2013年4月6日土曜日

朝鮮戦争終結=南北・米中平和条約締結=在韓・在日米軍撤退=北東アジアの〈平和〉

朝鮮戦争終結=南北・米中平和条約締結=在韓・在日米軍撤退=北東アジアの〈平和〉

私の闇の奥」より

寄ってたかって北朝鮮をいじめるな
 我が心まさに折れなんとす。「筆を折る」という言葉は辞書にありますが、「心が折れる」という言葉はないようです。しかし、この表現は私の今の気持にぴったりです。以下の事柄を、私は、一つのはっきりした覚悟を持って書いて行きます。・・・。

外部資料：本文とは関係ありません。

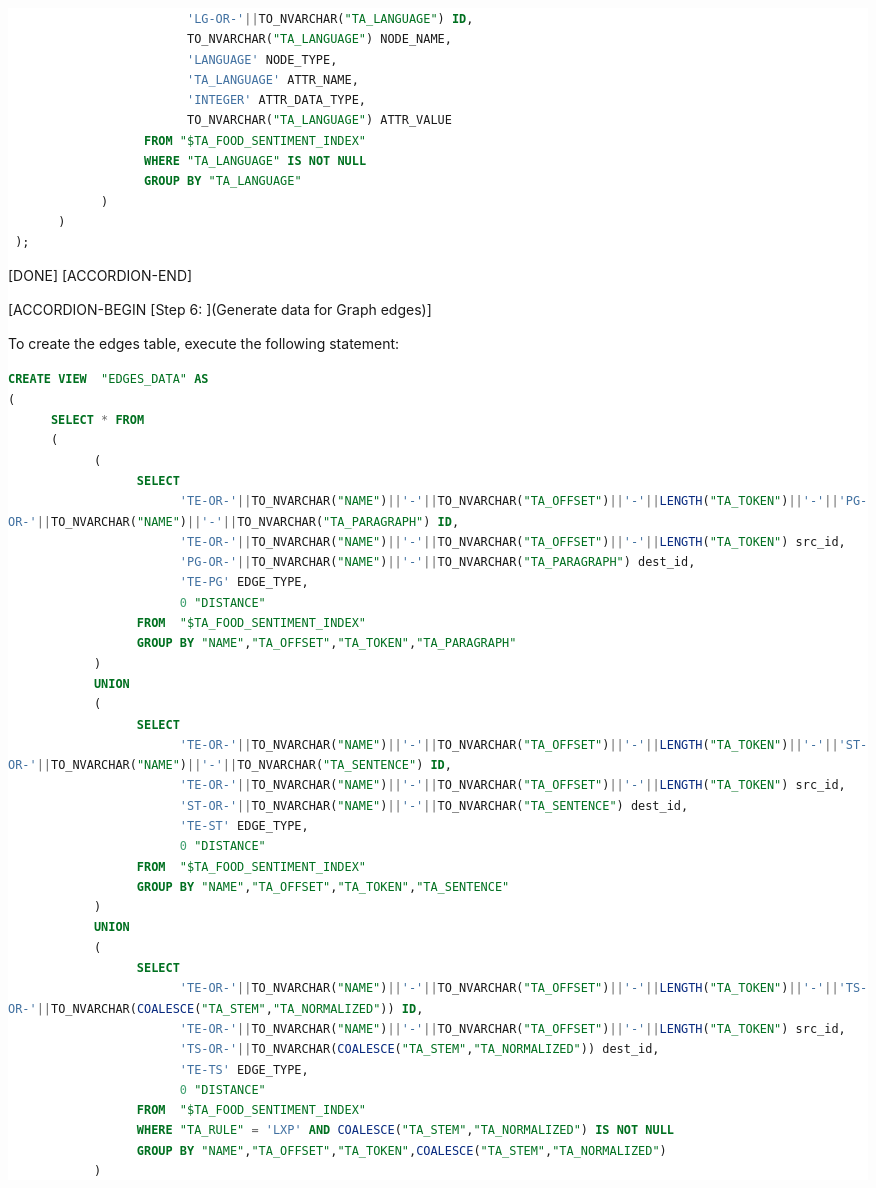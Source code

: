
 ```sql
                         'LG-OR-'||TO_NVARCHAR("TA_LANGUAGE") ID,
                         TO_NVARCHAR("TA_LANGUAGE") NODE_NAME,
                         'LANGUAGE' NODE_TYPE,
                         'TA_LANGUAGE' ATTR_NAME,
                         'INTEGER' ATTR_DATA_TYPE,
                         TO_NVARCHAR("TA_LANGUAGE") ATTR_VALUE
                   FROM "$TA_FOOD_SENTIMENT_INDEX"
                   WHERE "TA_LANGUAGE" IS NOT NULL
                   GROUP BY "TA_LANGUAGE"
             )
       )
 );
```

[DONE]
[ACCORDION-END]

[ACCORDION-BEGIN [Step 6: ](Generate data for Graph edges)]

To create the edges table, execute the following statement:

```sql
CREATE VIEW  "EDGES_DATA" AS
(
      SELECT * FROM
      (
            (
                  SELECT
                        'TE-OR-'||TO_NVARCHAR("NAME")||'-'||TO_NVARCHAR("TA_OFFSET")||'-'||LENGTH("TA_TOKEN")||'-'||'PG-OR-'||TO_NVARCHAR("NAME")||'-'||TO_NVARCHAR("TA_PARAGRAPH") ID,
                        'TE-OR-'||TO_NVARCHAR("NAME")||'-'||TO_NVARCHAR("TA_OFFSET")||'-'||LENGTH("TA_TOKEN") src_id,
                        'PG-OR-'||TO_NVARCHAR("NAME")||'-'||TO_NVARCHAR("TA_PARAGRAPH") dest_id,
                        'TE-PG' EDGE_TYPE,
                        0 "DISTANCE"
                  FROM  "$TA_FOOD_SENTIMENT_INDEX"
                  GROUP BY "NAME","TA_OFFSET","TA_TOKEN","TA_PARAGRAPH"
            )
            UNION
            (
                  SELECT
                        'TE-OR-'||TO_NVARCHAR("NAME")||'-'||TO_NVARCHAR("TA_OFFSET")||'-'||LENGTH("TA_TOKEN")||'-'||'ST-OR-'||TO_NVARCHAR("NAME")||'-'||TO_NVARCHAR("TA_SENTENCE") ID,
                        'TE-OR-'||TO_NVARCHAR("NAME")||'-'||TO_NVARCHAR("TA_OFFSET")||'-'||LENGTH("TA_TOKEN") src_id,
                        'ST-OR-'||TO_NVARCHAR("NAME")||'-'||TO_NVARCHAR("TA_SENTENCE") dest_id,
                        'TE-ST' EDGE_TYPE,
                        0 "DISTANCE"
                  FROM  "$TA_FOOD_SENTIMENT_INDEX"
                  GROUP BY "NAME","TA_OFFSET","TA_TOKEN","TA_SENTENCE"
            )
            UNION
            (
                  SELECT
                        'TE-OR-'||TO_NVARCHAR("NAME")||'-'||TO_NVARCHAR("TA_OFFSET")||'-'||LENGTH("TA_TOKEN")||'-'||'TS-OR-'||TO_NVARCHAR(COALESCE("TA_STEM","TA_NORMALIZED")) ID,
                        'TE-OR-'||TO_NVARCHAR("NAME")||'-'||TO_NVARCHAR("TA_OFFSET")||'-'||LENGTH("TA_TOKEN") src_id,
                        'TS-OR-'||TO_NVARCHAR(COALESCE("TA_STEM","TA_NORMALIZED")) dest_id,
                        'TE-TS' EDGE_TYPE,
                        0 "DISTANCE"
                  FROM  "$TA_FOOD_SENTIMENT_INDEX"
                  WHERE "TA_RULE" = 'LXP' AND COALESCE("TA_STEM","TA_NORMALIZED") IS NOT NULL
                  GROUP BY "NAME","TA_OFFSET","TA_TOKEN",COALESCE("TA_STEM","TA_NORMALIZED")
            )
```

 一つの対象について、時間的に長く持続的な関心を持ち続けることで、第一資料ではなく二次的資料、さらには、プロパガンダの嵐に耳を澄ますことからでさえ、物の真相を窺い知ることは出来ます。・・・。

 核兵器は絶対悪であるという立場を私は取ります。したがって、北朝鮮の核兵器実験には絶対反対です。如何なる国の核実験にも核兵器保有にも絶対反対です。しかし、北鮮が核実験をしたことで、世界中が、寄ってたかって北朝鮮を非難攻撃するのを容認することは出来ません。これは、核兵器は絶対悪であるという立場を取る限り、全く必然的な結論であります。特に、アメリカ、ロシア、中国、イスラエル等の核兵器保有国には、それを許しません。

  何の罪もない日本人を拉致して、当人とその家族にひどい苦しみと悲しみを与えたのだから、核実験のことがなくとも、日本が北朝鮮にきびしい制裁を加えるのは当然であるという立場もありえます。しかし、その場合には、日本の側にそれに類似する罪業があれば、等しく非難されるべきであります。・・・。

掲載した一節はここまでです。